新子「分かります。働いてるところ見ても。でも、私なんかじゃダメですよね」
和枝「そんなことあるもんですか。正三さんにもキザなところがあるのよ。それでなんとなくあなたを避けてるんだわ。長野へ帰って、またおうちのことなさるの?」
新子「春に兄が結婚します。弟は来年、高校を卒業して勤めます」
和枝「そう。それじゃ、もうご安心ね」
新子「私も外に出て働こうと思って。家政婦でもなんでもして」
和枝「結婚は?」
新子「当分、できそうにありませんね。なんだかこの2~3年、正三さんの話ばかり聞かされて、なんとなくあの人と結婚できるような気持ちでいたから。でも、自分で東京に来て正三さんに会って、もういいんです。さっぱりしました。私、体が丈夫だからうんと頑張って貯金して生活できます。1人でも。東京の空は汚れているっていうけど、今日は真っ青ですね」
和枝も一緒に空を見上げ、洗濯物の取り込みを手伝う。
茶の間
福松「お前さんがそれほどバカだとは思わなかったよ。なんだ、ジャガイモやニンジンの切り方が大きい? フン、ライスカレーのごちそうじゃお粗末だ? 聞いてあきれますよ。長野から重い野菜をわざわざ持ってくる気持ちをありがたいと思わないでもったいないよ」←よく言ってくれました!

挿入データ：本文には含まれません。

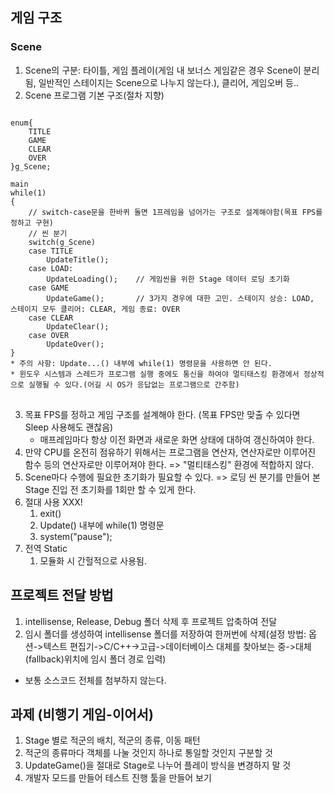 ## 게임 구조
### Scene
1. Scene의 구분: 타이틀, 게임 플레이(게임 내 보너스 게임같은 경우 Scene이 분리됨, 일반적인 스테이지는 Scene으로 나누지 않는다.), 클리어, 게임오버 등..
2. Scene 프로그램 기본 구조(절차 지향)
<pre>
<code>
enum{
	TITLE
	GAME
	CLEAR
	OVER
}g_Scene;

main
while(1)
{
	// switch-case문을 한바퀴 돌면 1프레임을 넘어가는 구조로 설계해야함(목표 FPS를 정하고 구현)
	// 씬 분기
	switch(g_Scene)
	case TITLE
		UpdateTitle();
	case LOAD:
		UpdateLoading();	// 게임씬을 위한 Stage 데이터 로딩 초기화
	case GAME
		UpdateGame();		// 3가지 경우에 대한 고민. 스테이지 상승: LOAD, 스테이지 모두 클리어: CLEAR, 게임 종료: OVER
	case CLEAR
		UpdateClear();
	case OVER
		UpdateOver();
}
* 주의 사항: Update...() 내부에 while(1) 명령문을 사용하면 안 된다.
* 윈도우 시스템과 스레드가 프로그램 실행 중에도 통신을 하여야 멀티태스킹 환경에서 정상적으로 실행될 수 있다.(어길 시 OS가 응답없는 프로그램으로 간주함)
</code>
</pre>
3. 목표 FPS를 정하고 게임 구조를 설계해야 한다. (목표 FPS만 맞출 수 있다면 Sleep 사용해도 괜찮음)
	* 매프레임마다 항상 이전 화면과 새로운 화면 상태에 대하여 갱신하여야 한다.
4. 만약 CPU를 온전히 점유하기 위해서는 프로그램을 연산자, 연산자로만 이루어진 함수 등의 연산자로만 이루어져야 한다. => "멀티태스킹" 환경에 적합하지 않다.
5. Scene마다 수행에 필요한 초기화가 필요할 수 있다. => 로딩 씬 분기를 만들어 본 Stage 진입 전 초기화를 1회만 할 수 있게 한다.
6. 절대 사용 XXX!
	1) exit()
	2) Update() 내부에 while(1) 명령문
	3) system("pause");
7. 전역 Static
	1) 모듈화 시 간헐적으로 사용됨.

## 프로젝트 전달 방법
1. intellisense, Release, Debug 폴더 삭제 후 프로젝트 압축하여 전달
2. 임시 폴더를 생성하여 intellisense 폴더를 저장하여 한꺼번에 삭제(설정 방법: 옵션->텍스트 편집기->C/C++->고급->데이터베이스 대체를 찾아보는 중->대체(fallback)위치에 임시 폴더 경로 입력)
* 보통 소스코드 전체를 첨부하지 않는다.

## 과제 (비행기 게임-이어서)
 1. Stage 별로 적군의 배치, 적군의 종류, 이동 패턴
 2. 적군의 종류마다 객체를 나눌 것인지 하나로 통일할 것인지 구분할 것
 3. UpdateGame()을 절대로 Stage로 나누어 플레이 방식을 변경하지 말 것
 4. 개발자 모드를 만들어 테스트 진행 툴을 만들어 보기
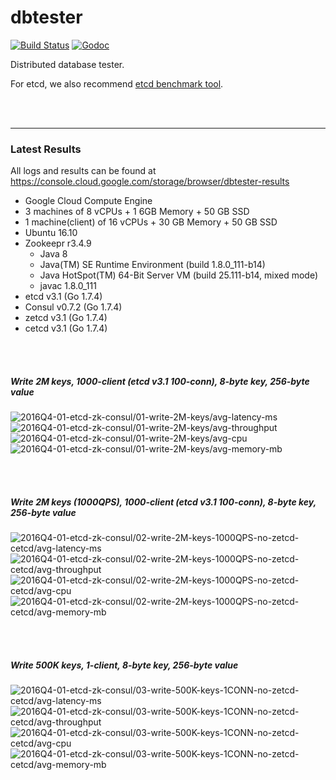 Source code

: # dbtester

[![Build Status](https://img.shields.io/travis/coreos/dbtester.svg?style=flat-square)](https://travis-ci.org/coreos/dbtester) [![Godoc](http://img.shields.io/badge/go-documentation-blue.svg?style=flat-square)](https://godoc.org/github.com/coreos/dbtester)

Distributed database tester.

For etcd, we also recommend [etcd benchmark tool](https://github.com/coreos/etcd/tree/master/tools/benchmark).

<br><br><hr>
### Latest Results

All logs and results can be found at https://console.cloud.google.com/storage/browser/dbtester-results

- Google Cloud Compute Engine
- 3 machines of 8 vCPUs + 1 6GB Memory + 50 GB SSD
- 1 machine(client) of 16 vCPUs + 30 GB Memory + 50 GB SSD
- Ubuntu 16.10
- Zookeepr r3.4.9
  - Java 8
  - Java(TM) SE Runtime Environment (build 1.8.0_111-b14)
  - Java HotSpot(TM) 64-Bit Server VM (build 25.111-b14, mixed mode)
  - javac 1.8.0_111
- etcd v3.1 (Go 1.7.4)
- Consul v0.7.2 (Go 1.7.4)
- zetcd v3.1 (Go 1.7.4)
- cetcd v3.1 (Go 1.7.4)


<br><br>
##### Write 2M keys, 1000-client (etcd v3.1 100-conn), 8-byte key, 256-byte value

<img src="https://storage.googleapis.com/dbtester-results/2016Q4-01-etcd-zk-consul/01-write-2M-keys/avg-latency-ms.svg" alt="2016Q4-01-etcd-zk-consul/01-write-2M-keys/avg-latency-ms">

<img src="https://storage.googleapis.com/dbtester-results/2016Q4-01-etcd-zk-consul/01-write-2M-keys/avg-throughput.svg" alt="2016Q4-01-etcd-zk-consul/01-write-2M-keys/avg-throughput">

<img src="https://storage.googleapis.com/dbtester-results/2016Q4-01-etcd-zk-consul/01-write-2M-keys/avg-cpu.svg" alt="2016Q4-01-etcd-zk-consul/01-write-2M-keys/avg-cpu">

<img src="https://storage.googleapis.com/dbtester-results/2016Q4-01-etcd-zk-consul/01-write-2M-keys/avg-memory-mb.svg" alt="2016Q4-01-etcd-zk-consul/01-write-2M-keys/avg-memory-mb">


<br><br>
##### Write 2M keys (1000QPS), 1000-client (etcd v3.1 100-conn), 8-byte key, 256-byte value

<img src="https://storage.googleapis.com/dbtester-results/2016Q4-01-etcd-zk-consul/02-write-2M-keys-1000QPS-no-zetcd-cetcd/avg-latency-ms.svg" alt="2016Q4-01-etcd-zk-consul/02-write-2M-keys-1000QPS-no-zetcd-cetcd/avg-latency-ms">

<img src="https://storage.googleapis.com/dbtester-results/2016Q4-01-etcd-zk-consul/02-write-2M-keys-1000QPS-no-zetcd-cetcd/avg-throughput.svg" alt="2016Q4-01-etcd-zk-consul/02-write-2M-keys-1000QPS-no-zetcd-cetcd/avg-throughput">

<img src="https://storage.googleapis.com/dbtester-results/2016Q4-01-etcd-zk-consul/02-write-2M-keys-1000QPS-no-zetcd-cetcd/avg-cpu.svg" alt="2016Q4-01-etcd-zk-consul/02-write-2M-keys-1000QPS-no-zetcd-cetcd/avg-cpu">

<img src="https://storage.googleapis.com/dbtester-results/2016Q4-01-etcd-zk-consul/02-write-2M-keys-1000QPS-no-zetcd-cetcd/avg-memory-mb.svg" alt="2016Q4-01-etcd-zk-consul/02-write-2M-keys-1000QPS-no-zetcd-cetcd/avg-memory-mb">


<br><br>
##### Write 500K keys, 1-client, 8-byte key, 256-byte value

<img src="https://storage.googleapis.com/dbtester-results/2016Q4-01-etcd-zk-consul/03-write-500K-keys-1CONN-no-zetcd-cetcd/avg-latency-ms.svg" alt="2016Q4-01-etcd-zk-consul/03-write-500K-keys-1CONN-no-zetcd-cetcd/avg-latency-ms">

<img src="https://storage.googleapis.com/dbtester-results/2016Q4-01-etcd-zk-consul/03-write-500K-keys-1CONN-no-zetcd-cetcd/avg-throughput.svg" alt="2016Q4-01-etcd-zk-consul/03-write-500K-keys-1CONN-no-zetcd-cetcd/avg-throughput">

<img src="https://storage.googleapis.com/dbtester-results/2016Q4-01-etcd-zk-consul/03-write-500K-keys-1CONN-no-zetcd-cetcd/avg-cpu.svg" alt="2016Q4-01-etcd-zk-consul/03-write-500K-keys-1CONN-no-zetcd-cetcd/avg-cpu">

<img src="https://storage.googleapis.com/dbtester-results/2016Q4-01-etcd-zk-consul/03-write-500K-keys-1CONN-no-zetcd-cetcd/avg-memory-mb.svg" alt="2016Q4-01-etcd-zk-consul/03-write-500K-keys-1CONN-no-zetcd-cetcd/avg-memory-mb">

正三「なにもそれだけのことを言ってるわけじゃないんですよ」
福松「人間は小さいことの積み重ねで結婚する気にもなるんだ。心の行き届いた立派な娘さんじゃないか。それをろくに話もせず、田舎者だと決めてかかって。お前が初めてこのうちに来たときは山猿が迷い込んできたかと思ったよ」
正三「こっちも旦那の顔見たときはしまったって思いましたよ」
笑いだす常子。アドリブっぽく見える。
福松「野菜の切り方なんぞ、一日で変わるもんだ。問題は心と頭ですよ。うちの奥さんだって嫁に来たときはろくに料理もできなかったんだ」
常子「そうよ。よく手伝ってもらったわね」
福松「うん」満面の笑顔
正三「へえ、この旦那が?」
福松「当たり前だ。男だって威張ってばかりいるのが能じゃないんだから」
正三「そりゃ分かってますよ。ねえ、奥さん。新子っていう娘、奥さんはどう見てるんですか?」
常子「うん。返事はいいし、働くときはキビキビして笑顔はかわいいし」
正三「そうなんですよね。修ちゃんもそう言うんだ」
福松「フン。人に言ってもらわなきゃ分からないのか? お前は」
正三「分かってますよ。だから念のために意見を聞いてるだけじゃないですか」
福松「私も奥さんも新子さんなら、お前には過ぎた女房になると思ってます」
正三「つまり、このうちみたいにですか?」
常子「そうよ。絶対よ」
福松「お前さんときたらずうずうしい」
常子「いいじゃないの。お互いに自分には過ぎた亭主だ、女房だと思ってれば」
福松「フフッ、まあ」満面の笑顔
常子も一緒に笑う。
正三「彼女は亭主を尻に敷くタイプだと思うな、俺は」
常子「そりゃ和枝にしろ桃子にしろ、そう見るかもしれないわよ、人は。でも相手しだいでかわいい奥さんになるわ。そこが女のかわいいところよ」
福松「そうさ。なあ? 常子さん」
常子「そうよ、ねえ?」
正三「チェッ、奥さんにばっかり甘くって」
福松「ああ、うるさい。お茶」お茶を入れるのは正三。
常子「正三さん。新子さんのこと、すぐお返事はしないにしても上野には送っていくものよ」
福松「夕飯ぐらいは気張っておごるもんだ。金ばっかりためたって悪い女に引っかかったら元も子もなくなる」
正三「分かってますよ。こっちもだんだん迷いが出てきちゃったな」
和枝「お母さん。新子さん、そろそろ帰るんですって」
常子「あら、もう?」
荷物をまとめた新子が茶の間脇の廊下で「いろいろありがとうございました」と正座して頭を下げた。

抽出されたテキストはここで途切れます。